■ Work item: Needed from the data below: every line from the one with "- **Chat message delivery**" up to and including the one with "### Utility Libraries", repeated exactly and with nothing else.

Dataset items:

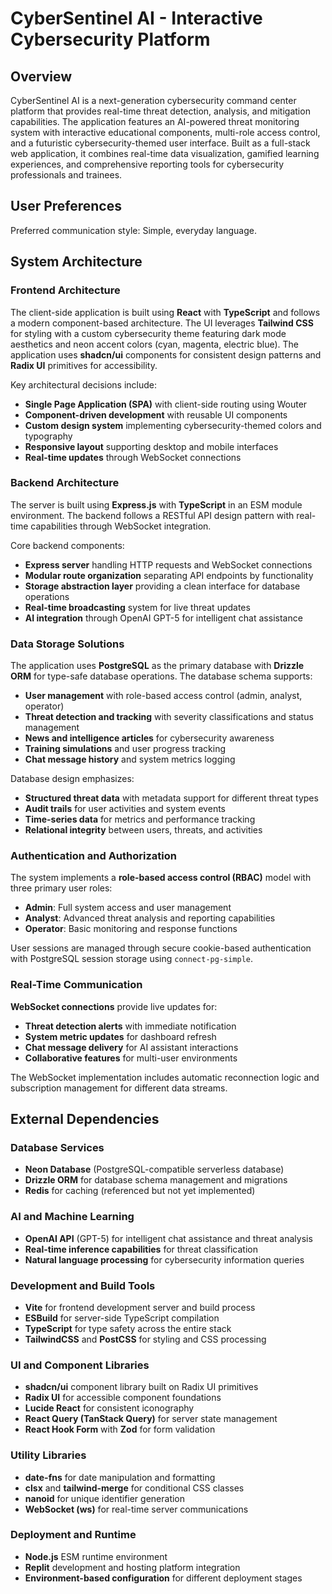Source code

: # CyberSentinel AI - Interactive Cybersecurity Platform

## Overview

CyberSentinel AI is a next-generation cybersecurity command center platform that provides real-time threat detection, analysis, and mitigation capabilities. The application features an AI-powered threat monitoring system with interactive educational components, multi-role access control, and a futuristic cybersecurity-themed user interface. Built as a full-stack web application, it combines real-time data visualization, gamified learning experiences, and comprehensive reporting tools for cybersecurity professionals and trainees.

## User Preferences

Preferred communication style: Simple, everyday language.

## System Architecture

### Frontend Architecture
The client-side application is built using **React** with **TypeScript** and follows a modern component-based architecture. The UI leverages **Tailwind CSS** for styling with a custom cybersecurity theme featuring dark mode aesthetics and neon accent colors (cyan, magenta, electric blue). The application uses **shadcn/ui** components for consistent design patterns and **Radix UI** primitives for accessibility.

Key architectural decisions include:
- **Single Page Application (SPA)** with client-side routing using Wouter
- **Component-driven development** with reusable UI components
- **Custom design system** implementing cybersecurity-themed colors and typography
- **Responsive layout** supporting desktop and mobile interfaces
- **Real-time updates** through WebSocket connections

### Backend Architecture
The server is built using **Express.js** with **TypeScript** in an ESM module environment. The backend follows a RESTful API design pattern with real-time capabilities through WebSocket integration.

Core backend components:
- **Express server** handling HTTP requests and WebSocket connections
- **Modular route organization** separating API endpoints by functionality
- **Storage abstraction layer** providing a clean interface for database operations
- **Real-time broadcasting** system for live threat updates
- **AI integration** through OpenAI GPT-5 for intelligent chat assistance

### Data Storage Solutions
The application uses **PostgreSQL** as the primary database with **Drizzle ORM** for type-safe database operations. The database schema supports:
- **User management** with role-based access control (admin, analyst, operator)
- **Threat detection and tracking** with severity classifications and status management
- **News and intelligence articles** for cybersecurity awareness
- **Training simulations** and user progress tracking
- **Chat message history** and system metrics logging

Database design emphasizes:
- **Structured threat data** with metadata support for different threat types
- **Audit trails** for user activities and system events
- **Time-series data** for metrics and performance tracking
- **Relational integrity** between users, threats, and activities

### Authentication and Authorization
The system implements a **role-based access control (RBAC)** model with three primary user roles:
- **Admin**: Full system access and user management
- **Analyst**: Advanced threat analysis and reporting capabilities  
- **Operator**: Basic monitoring and response functions

User sessions are managed through secure cookie-based authentication with PostgreSQL session storage using `connect-pg-simple`.

### Real-Time Communication
**WebSocket connections** provide live updates for:
- **Threat detection alerts** with immediate notification
- **System metric updates** for dashboard refresh
- **Chat message delivery** for AI assistant interactions
- **Collaborative features** for multi-user environments

The WebSocket implementation includes automatic reconnection logic and subscription management for different data streams.

## External Dependencies

### Database Services
- **Neon Database** (PostgreSQL-compatible serverless database)
- **Drizzle ORM** for database schema management and migrations
- **Redis** for caching (referenced but not yet implemented)

### AI and Machine Learning
- **OpenAI API** (GPT-5) for intelligent chat assistance and threat analysis
- **Real-time inference capabilities** for threat classification
- **Natural language processing** for cybersecurity information queries

### Development and Build Tools
- **Vite** for frontend development server and build process
- **ESBuild** for server-side TypeScript compilation
- **TypeScript** for type safety across the entire stack
- **TailwindCSS** and **PostCSS** for styling and CSS processing

### UI and Component Libraries
- **shadcn/ui** component library built on Radix UI primitives
- **Radix UI** for accessible component foundations
- **Lucide React** for consistent iconography
- **React Query (TanStack Query)** for server state management
- **React Hook Form** with **Zod** for form validation

### Utility Libraries
- **date-fns** for date manipulation and formatting
- **clsx** and **tailwind-merge** for conditional CSS classes
- **nanoid** for unique identifier generation
- **WebSocket (ws)** for real-time server communications

### Deployment and Runtime
- **Node.js** ESM runtime environment
- **Replit** development and hosting platform integration
- **Environment-based configuration** for different deployment stages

■ Problem solution:
- **Chat message delivery** for AI assistant interactions
- **Collaborative features** for multi-user environments

The WebSocket implementation includes automatic reconnection logic and subscription management for different data streams.

## External Dependencies

### Database Services
- **Neon Database** (PostgreSQL-compatible serverless database)
- **Drizzle ORM** for database schema management and migrations
- **Redis** for caching (referenced but not yet implemented)

### AI and Machine Learning
- **OpenAI API** (GPT-5) for intelligent chat assistance and threat analysis
- **Real-time inference capabilities** for threat classification
- **Natural language processing** for cybersecurity information queries

### Development and Build Tools
- **Vite** for frontend development server and build process
- **ESBuild** for server-side TypeScript compilation
- **TypeScript** for type safety across the entire stack
- **TailwindCSS** and **PostCSS** for styling and CSS processing

### UI and Component Libraries
- **shadcn/ui** component library built on Radix UI primitives
- **Radix UI** for accessible component foundations
- **Lucide React** for consistent iconography
- **React Query (TanStack Query)** for server state management
- **React Hook Form** with **Zod** for form validation

### Utility Libraries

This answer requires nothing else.